**WHAT TO WORK ON:**
Among the entries below, tally each line containing "more"; respond with the total only.

________________

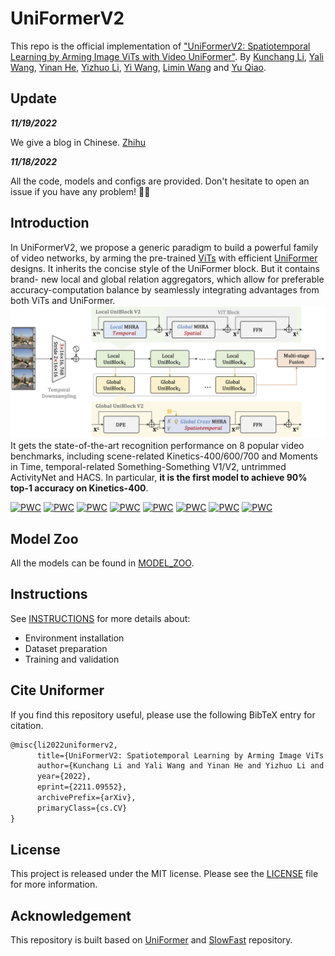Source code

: # UniFormerV2

This repo is the official implementation of ["UniFormerV2: Spatiotemporal Learning by Arming Image ViTs with Video UniFormer"](https://arxiv.org/abs/2211.09552).
By [Kunchang Li](https://scholar.google.com/citations?user=D4tLSbsAAAAJ), [Yali Wang](https://scholar.google.com/citations?user=hD948dkAAAAJ), [Yinan He](https://dblp.org/pid/93/7763.html), [Yizhuo Li](https://scholar.google.com/citations?user=pyBSGjgAAAAJ), [Yi Wang](https://scholar.google.com.hk/citations?hl=zh-CN&user=Xm2M8UwAAAAJ), [Limin Wang](https://scholar.google.com/citations?user=HEuN8PcAAAAJ) and [Yu Qiao](https://scholar.google.com/citations?user=gFtI-8QAAAAJ&hl).

## Update

***11/19/2022***

We give a blog in Chinese. [Zhihu](https://zhuanlan.zhihu.com/p/584669411)

***11/18/2022***

All the code, models and configs are provided. Don't hesitate to open an issue if you have any problem! 🙋🏻 

## Introduction

In UniFormerV2, we propose a generic paradigm to build a powerful family of video networks, by arming the pre-trained [ViTs](https://github.com/rwightman/pytorch-image-models/blob/main/timm/models/vision_transformer.py) with efficient [UniFormer](https://github.com/Sense-X/UniFormer) designs. It inherits the concise style of the UniFormer block. But it contains brand- new local and global relation aggregators, which allow for preferable accuracy-computation balance by seamlessly integrating advantages from both ViTs and UniFormer.
![teaser](img/framework.png)
It gets the state-of-the-art recognition performance on 8 popular video benchmarks, including scene-related Kinetics-400/600/700 and Moments in Time, temporal-related Something-Something V1/V2, untrimmed ActivityNet and HACS. In particular, **it is the first model to achieve 90% top-1 accuracy on Kinetics-400**.

[![PWC](https://img.shields.io/endpoint.svg?url=https://paperswithcode.com/badge/uniformerv2-spatiotemporal-learning-by-arming/action-classification-on-kinetics-400)](https://paperswithcode.com/sota/action-classification-on-kinetics-400?p=uniformerv2-spatiotemporal-learning-by-arming)
[![PWC](https://img.shields.io/endpoint.svg?url=https://paperswithcode.com/badge/uniformerv2-spatiotemporal-learning-by-arming/action-classification-on-kinetics-600)](https://paperswithcode.com/sota/action-classification-on-kinetics-600?p=uniformerv2-spatiotemporal-learning-by-arming)
[![PWC](https://img.shields.io/endpoint.svg?url=https://paperswithcode.com/badge/uniformerv2-spatiotemporal-learning-by-arming/action-classification-on-kinetics-700)](https://paperswithcode.com/sota/action-classification-on-kinetics-700?p=uniformerv2-spatiotemporal-learning-by-arming)
[![PWC](https://img.shields.io/endpoint.svg?url=https://paperswithcode.com/badge/uniformerv2-spatiotemporal-learning-by-arming/action-classification-on-moments-in-time)](https://paperswithcode.com/sota/action-classification-on-moments-in-time?p=uniformerv2-spatiotemporal-learning-by-arming)
[![PWC](https://img.shields.io/endpoint.svg?url=https://paperswithcode.com/badge/uniformerv2-spatiotemporal-learning-by-arming/action-classification-on-activitynet)](https://paperswithcode.com/sota/action-classification-on-activitynet?p=uniformerv2-spatiotemporal-learning-by-arming)
[![PWC](https://img.shields.io/endpoint.svg?url=https://paperswithcode.com/badge/uniformerv2-spatiotemporal-learning-by-arming/action-recognition-on-hacs)](https://paperswithcode.com/sota/action-recognition-on-hacs?p=uniformerv2-spatiotemporal-learning-by-arming)
[![PWC](https://img.shields.io/endpoint.svg?url=https://paperswithcode.com/badge/uniformerv2-spatiotemporal-learning-by-arming/action-recognition-in-videos-on-something-1)](https://paperswithcode.com/sota/action-recognition-in-videos-on-something-1?p=uniformerv2-spatiotemporal-learning-by-arming)
[![PWC](https://img.shields.io/endpoint.svg?url=https://paperswithcode.com/badge/uniformerv2-spatiotemporal-learning-by-arming/action-recognition-in-videos-on-something)](https://paperswithcode.com/sota/action-recognition-in-videos-on-something?p=uniformerv2-spatiotemporal-learning-by-arming)

## Model Zoo

All the models can be found in [MODEL_ZOO](MODEL_ZOO.md).

## Instructions

See [INSTRUCTIONS](INSTRUCTIONS.md) for more details about:
- Environment installation
- Dataset preparation
- Training and validation


##  Cite Uniformer

If you find this repository useful, please use the following BibTeX entry for citation.

```latex
@misc{li2022uniformerv2,
      title={UniFormerV2: Spatiotemporal Learning by Arming Image ViTs with Video UniFormer}, 
      author={Kunchang Li and Yali Wang and Yinan He and Yizhuo Li and Yi Wang and Limin Wang and Yu Qiao},
      year={2022},
      eprint={2211.09552},
      archivePrefix={arXiv},
      primaryClass={cs.CV}
}
```

## License

This project is released under the MIT license. Please see the [LICENSE](LICENSE) file for more information.

## Acknowledgement

This repository is built based on [UniFormer](https://github.com/Sense-X/UniFormer) and [SlowFast](https://github.com/facebookresearch/SlowFast) repository.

________________

**RESULT OF THE TASK:**
2